For some, Monday, September 20, was "Everybody Pray for Hitchens Day." But if you truly want to support Christopher Hitchens as he undergoes treatment for esophageal cancer, don't pray for him on any day.
One of the most well known biblical commandments is to love one's neighbor as one loves oneself. Rabbinic sages spanning the ages have offered a variety of ways to understand and observe it. Hillel, one of the greats, interpreted the verse this way: "What is hateful to you do not do to another. The rest is commentary. Go and learn it."
In the case of Christopher Hitchens, whom I just had the great pleasure of meeting and hearing debate Rabbi Shmuley Boteach (who also stated that he would be offering prayers for Hitchens' healing), I'd like to offer a slightly different interpretation of this verse for those who take it seriously and for those for whom the verse may even be the catalyst for their well-intentioned efforts to create such a day.

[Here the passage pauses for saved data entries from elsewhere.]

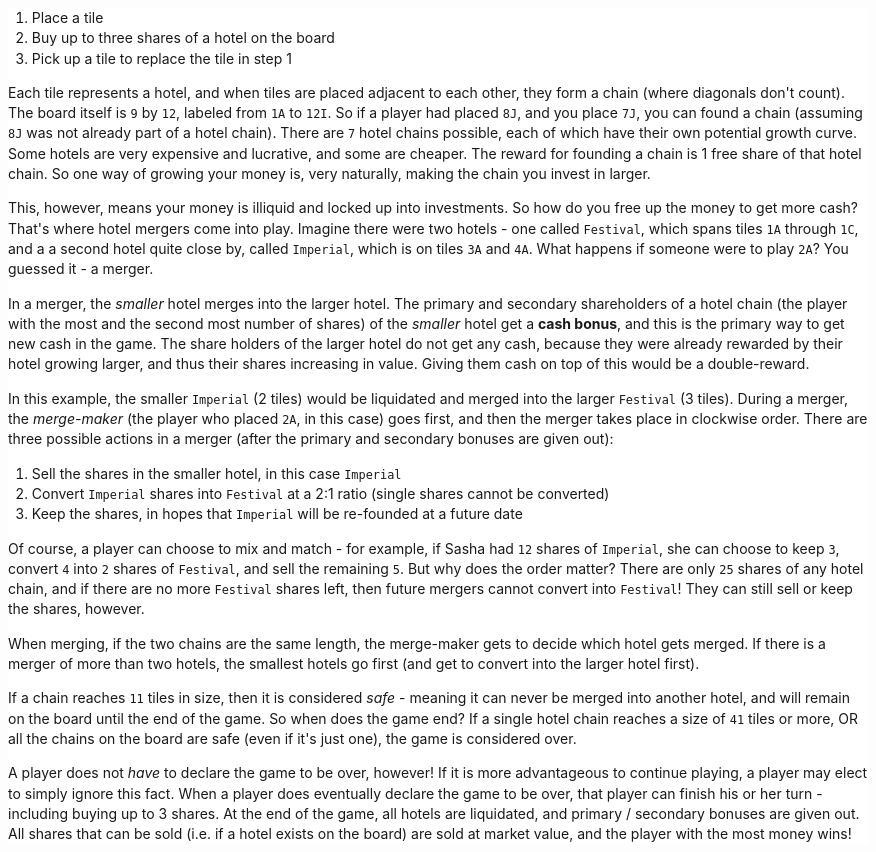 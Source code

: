 1) Place a tile
2) Buy up to three shares of a hotel on the board
3) Pick up a tile to replace the tile in step 1

Each tile represents a hotel, and when tiles are placed adjacent to each other, they form a chain (where diagonals don't count). The board itself is `9` by `12`, labeled from `1A` to `12I`. So if a player had placed `8J`, and you place `7J`, you can found a chain (assuming `8J` was not already part of a hotel chain). There are `7` hotel chains possible, each of which have their own potential growth curve. Some hotels are very expensive and lucrative, and some are cheaper. The reward for founding a chain is 1 free share of that hotel chain. So one way of growing your money is, very naturally, making the chain you invest in larger.

This, however, means your money is illiquid and locked up into investments. So how do you free up the money to get more cash? That's where hotel mergers come into play. Imagine there were two hotels - one called `Festival`, which spans tiles `1A` through `1C`, and a a second hotel quite close by, called `Imperial`, which is on tiles `3A` and `4A`. What happens if someone were to play `2A`? You guessed it - a merger.

In a merger, the *smaller* hotel merges into the larger hotel. The primary and secondary shareholders of a hotel chain (the player with the most and the second most number of shares) of the *smaller* hotel get a **cash bonus**, and this is the primary way to get new cash in the game. The share holders of the larger hotel do not get any cash, because they were already rewarded by their hotel growing larger, and thus their shares increasing in value. Giving them cash on top of this would be a double-reward.

In this example, the smaller `Imperial` (2 tiles) would be liquidated and merged into the larger `Festival` (3 tiles). During a merger, the *merge-maker* (the player who placed `2A`, in this case) goes first, and then the merger takes place in clockwise order. There are three possible actions in a merger (after the primary and secondary bonuses are given out):

1) Sell the shares in the smaller hotel, in this case `Imperial`
2) Convert `Imperial` shares into `Festival` at a 2:1 ratio (single shares cannot be converted)
3) Keep the shares, in hopes that `Imperial` will be re-founded at a future date

Of course, a player can choose to mix and match - for example, if Sasha had `12` shares of `Imperial`, she can choose to keep `3`, convert `4` into `2` shares of `Festival`, and sell the remaining `5`. But why does the order matter? There are only `25` shares of any hotel chain, and if there are no more `Festival` shares left, then future mergers cannot convert into `Festival`! They can still sell or keep the shares, however.

When merging, if the two chains are the same length, the merge-maker gets to decide which hotel gets merged. If there is a merger of more than two hotels, the smallest hotels go first (and get to convert into the larger hotel first).

If a chain reaches `11` tiles in size, then it is considered *safe* - meaning it can never be merged into another hotel, and will remain on the board until the end of the game. So when does the game end? If a single hotel chain reaches a size of `41` tiles or more, OR all the chains on the board are safe (even if it's just one), the game is considered over.

A player does not *have* to declare the game to be over, however! If it is more advantageous to continue playing, a player may elect to simply ignore this fact. When a player does eventually declare the game to be over, that player can finish his or her turn - including buying up to 3 shares. At the end of the game, all hotels are liquidated, and primary / secondary bonuses are given out. All shares that can be sold (i.e. if a hotel exists on the board) are sold at market value, and the player with the most money wins!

As Mr. Hitchens' beliefs regarding God and religion are more than common knowledge, perhaps abstaining from doing that which is hateful to him is the best way for anyone who calls him- or herself a "person of faith" to uphold this biblical proscription.
Mr. Hitchens, who is the consummate gentleman, has been mostly tolerant of the array of religious groups who have organized this day of prayer despite his firm objections. Yet it seems quite intolerant, disrespectful, and contrary to religious practice to pray for a man who has stated firmly and clearly that he wants no such thing.
Sometimes being a person of faith -- being a person in general -- means putting the needs of another before one's own. Christopher Hitchens neither wants nor needs our prayers. This is hateful to him. The rest is commentary. Go and learn it.